Excerpted data START

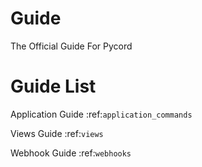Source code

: # Guide
The Official Guide For Pycord

# Guide List

Application Guide :ref:`application_commands`

Views Guide :ref:`views`

Webhook Guide :ref:`webhooks`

Excerpted data END

- _Brief_
The number of lines above containing the word "Guide" is all that should be returned.

- _Solution to this problem_
6